Le marché a plutôt bien accueilli la nouvelle: Embraer s’est envolé à New York, où il également coté, gagnant près de 22% à 23,95 dollars.

Le titre Boeing a en revanche cédé 1,01% à 294,89 dollars.

Embraer, emblème de l’industrie brésilienne

Embraer, fleuron de l’industrie brésilienne qui pourrait passer sous contrôle de l’américain Boeing, est le troisième constructeur mondial d’avions, avec quelque 18.000 employés et près de 6 milliards de chiffre d’affaires.

L’entreprise est leader dans le segment des appareils allant jusqu’à 150 sièges, avec 30% du marché. Elle livre environ 200 avions par an, jets privés ou avions de ligne.

Embraer possède une branche Défense, avec des modèles comme le A-29 Super Tucano destiné à des missions d’attaque ou d’entraînement et le KC-390, destiné au transport militaire.

Née en tant qu’entreprise publique en 1969, elle a ensuite été privatisée en 1994, mais le gouvernement brésilien a conservé une “golden share”, action préférentielle qui lui donne un droit de veto sur les décisions stratégiques où sa souveraineté est en jeu. Le syndicat de la métallurgie lui a déjà demandé d’en faire usage.
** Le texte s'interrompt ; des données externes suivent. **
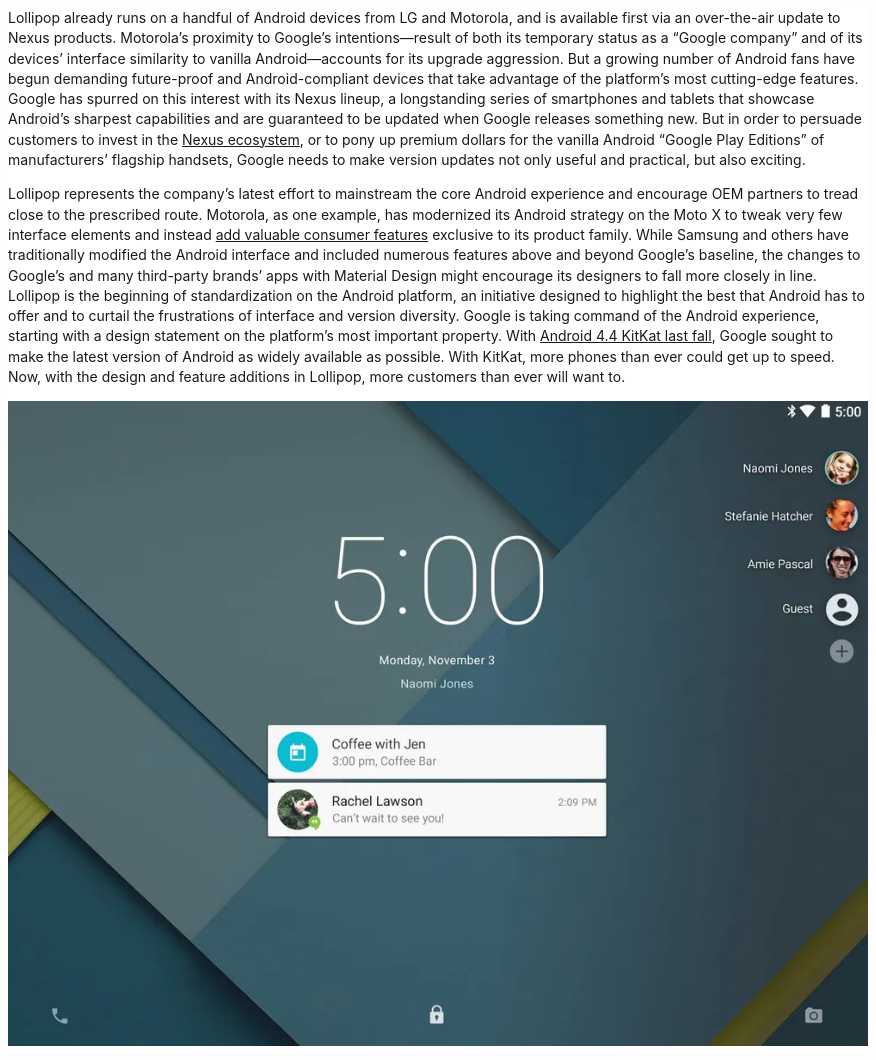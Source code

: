 Lollipop already runs on a handful of Android devices from LG and Motorola, and is available first via an over-the-air update to Nexus products. Motorola’s proximity to Google’s intentions—result of both its temporary status as a “Google company” and of its devices’ interface similarity to vanilla Android—accounts for its upgrade aggression. But a growing number of Android fans have begun demanding future-proof and Android-compliant devices that take advantage of the platform’s most cutting-edge features. Google has spurred on this interest with its Nexus lineup, a longstanding series of smartphones and tablets that showcase Android’s sharpest capabilities and are guaranteed to be updated when Google releases something new. But in order to persuade customers to invest in the [Nexus ecosystem](/more-android-than-android#nexus-9), or to pony up premium dollars for the vanilla Android “Google Play Editions” of manufacturers’ flagship handsets, Google needs to make version updates not only useful and practical, but also exciting.

Lollipop represents the company’s latest effort to mainstream the core Android experience and encourage OEM partners to tread close to the prescribed route. Motorola, as one example, has modernized its Android strategy on the Moto X to tweak very few interface elements and instead [add valuable consumer features](http://www.punchkick.com/blog/2014/09/08/motorola-stuns-new-moto-360-moto-x-moto-hint) exclusive to its product family. While Samsung and others have traditionally modified the Android interface and included numerous features above and beyond Google’s baseline, the changes to Google’s and many third-party brands’ apps with Material Design might encourage its designers to fall more closely in line. Lollipop is the beginning of standardization on the Android platform, an initiative designed to highlight the best that Android has to offer and to curtail the frustrations of interface and version diversity. Google is taking command of the Android experience, starting with a design statement on the platform’s most important property. With [Android 4.4 KitKat last fall](http://www.punchkick.com/blog/2013/10/28/google-nexus-5-and-android-4-4-kitkat-within-reach), Google sought to make the latest version of Android as widely available as possible. With KitKat, more phones than ever could get up to speed. Now, with the design and feature additions in Lollipop, more customers than ever will want to.

![](/assets/android-lock-screen-notifications.webp)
Son siège se trouve à Sao Paulo, capitale économique du Brésil, et sa principale usine à Sao José dos Campos, à proximité. A l’étranger, Embraer possède des sites aux Etats-Unis et au Portugal.

Le principal concurrent du groupe brésilien est le canadien Bombardier, a qui il dispute la troisième place mondiale, derrière Boeing et Airbus.

Au cours des neuf premiers mois de 2017, ses revenus nets s’élevaient à 4,1 milliards de dollars, stables par rapport à la même période en 2016. De janvier à juin 2017, il a livré 78 appareils commerciaux et 59 jets privés.